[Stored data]
* * *

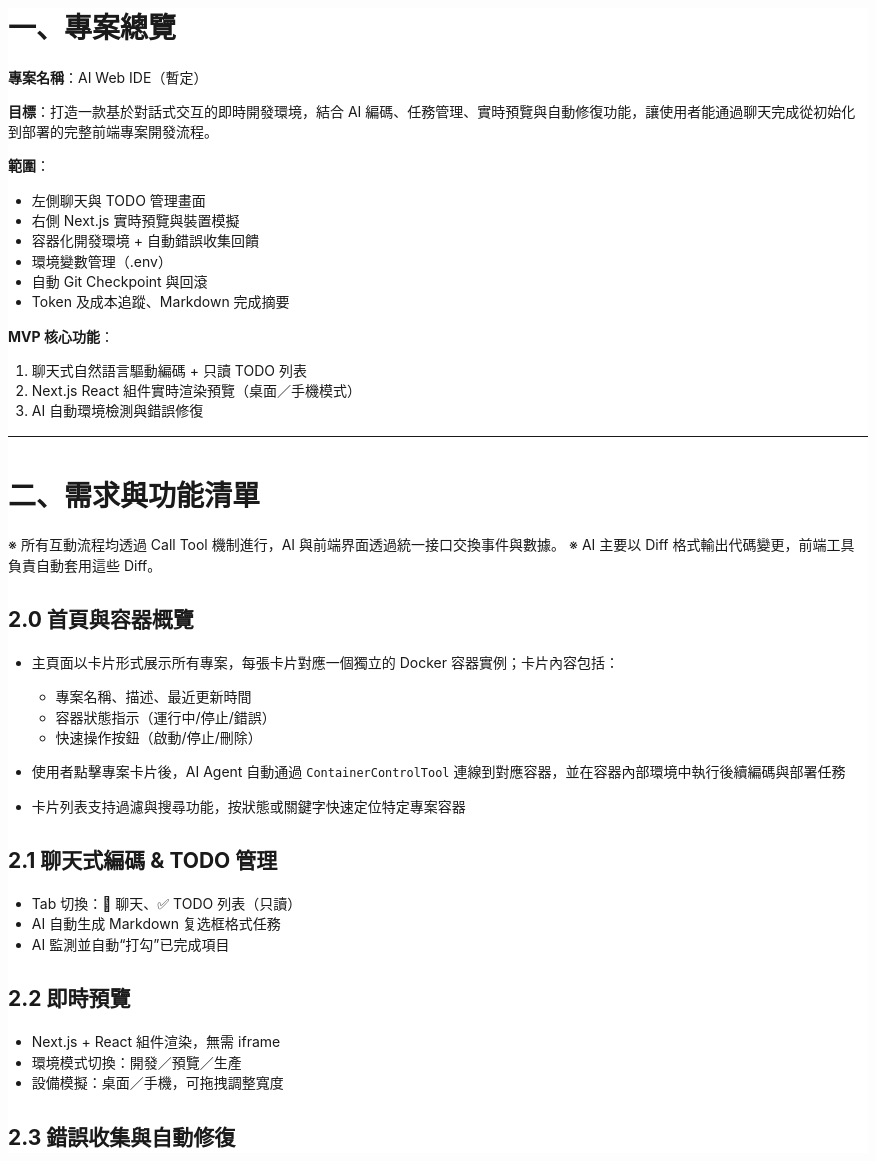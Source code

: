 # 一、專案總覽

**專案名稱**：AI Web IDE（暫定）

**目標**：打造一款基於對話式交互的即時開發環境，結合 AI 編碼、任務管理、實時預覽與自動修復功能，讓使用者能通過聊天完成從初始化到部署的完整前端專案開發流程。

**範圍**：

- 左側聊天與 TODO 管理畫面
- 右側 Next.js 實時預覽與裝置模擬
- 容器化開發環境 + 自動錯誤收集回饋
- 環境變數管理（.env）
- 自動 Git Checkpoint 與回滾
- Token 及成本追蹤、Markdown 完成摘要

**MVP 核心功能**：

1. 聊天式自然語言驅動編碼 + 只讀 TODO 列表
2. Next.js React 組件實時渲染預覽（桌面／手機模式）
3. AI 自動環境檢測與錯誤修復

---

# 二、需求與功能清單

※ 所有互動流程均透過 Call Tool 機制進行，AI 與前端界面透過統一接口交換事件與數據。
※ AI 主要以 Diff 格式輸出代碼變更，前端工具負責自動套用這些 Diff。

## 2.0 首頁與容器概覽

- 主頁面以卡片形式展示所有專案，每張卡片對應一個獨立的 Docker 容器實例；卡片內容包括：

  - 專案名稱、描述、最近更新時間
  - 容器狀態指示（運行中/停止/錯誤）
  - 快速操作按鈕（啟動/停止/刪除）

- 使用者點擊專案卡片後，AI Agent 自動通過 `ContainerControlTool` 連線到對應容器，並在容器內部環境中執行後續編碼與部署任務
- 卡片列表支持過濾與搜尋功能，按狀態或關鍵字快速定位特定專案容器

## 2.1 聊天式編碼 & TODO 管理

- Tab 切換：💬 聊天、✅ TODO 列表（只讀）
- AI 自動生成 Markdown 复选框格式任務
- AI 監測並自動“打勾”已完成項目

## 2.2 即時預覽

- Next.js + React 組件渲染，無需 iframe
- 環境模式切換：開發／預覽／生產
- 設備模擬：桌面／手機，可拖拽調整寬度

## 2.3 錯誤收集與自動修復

* * *

**What is required:** Every record must be transcribed faithfully, with no picture carried over.

**Response to this exercise:**
Source code

: # 一、專案總覽

**專案名稱**：AI Web IDE（暫定）

**目標**：打造一款基於對話式交互的即時開發環境，結合 AI 編碼、任務管理、實時預覽與自動修復功能，讓使用者能通過聊天完成從初始化到部署的完整前端專案開發流程。

**範圍**：

- 左側聊天與 TODO 管理畫面
- 右側 Next.js 實時預覽與裝置模擬
- 容器化開發環境 + 自動錯誤收集回饋
- 環境變數管理（.env）
- 自動 Git Checkpoint 與回滾
- Token 及成本追蹤、Markdown 完成摘要

**MVP 核心功能**：

1. 聊天式自然語言驅動編碼 + 只讀 TODO 列表
2. Next.js React 組件實時渲染預覽（桌面／手機模式）
3. AI 自動環境檢測與錯誤修復

---

# 二、需求與功能清單

※ 所有互動流程均透過 Call Tool 機制進行，AI 與前端界面透過統一接口交換事件與數據。
※ AI 主要以 Diff 格式輸出代碼變更，前端工具負責自動套用這些 Diff。

## 2.0 首頁與容器概覽

- 主頁面以卡片形式展示所有專案，每張卡片對應一個獨立的 Docker 容器實例；卡片內容包括：

  - 專案名稱、描述、最近更新時間
  - 容器狀態指示（運行中/停止/錯誤）
  - 快速操作按鈕（啟動/停止/刪除）

- 使用者點擊專案卡片後，AI Agent 自動通過 `ContainerControlTool` 連線到對應容器，並在容器內部環境中執行後續編碼與部署任務
- 卡片列表支持過濾與搜尋功能，按狀態或關鍵字快速定位特定專案容器

## 2.1 聊天式編碼 & TODO 管理

- Tab 切換：💬 聊天、✅ TODO 列表（只讀）
- AI 自動生成 Markdown 复选框格式任務
- AI 監測並自動“打勾”已完成項目

## 2.2 即時預覽

- Next.js + React 組件渲染，無需 iframe
- 環境模式切換：開發／預覽／生產
- 設備模擬：桌面／手機，可拖拽調整寬度

## 2.3 錯誤收集與自動修復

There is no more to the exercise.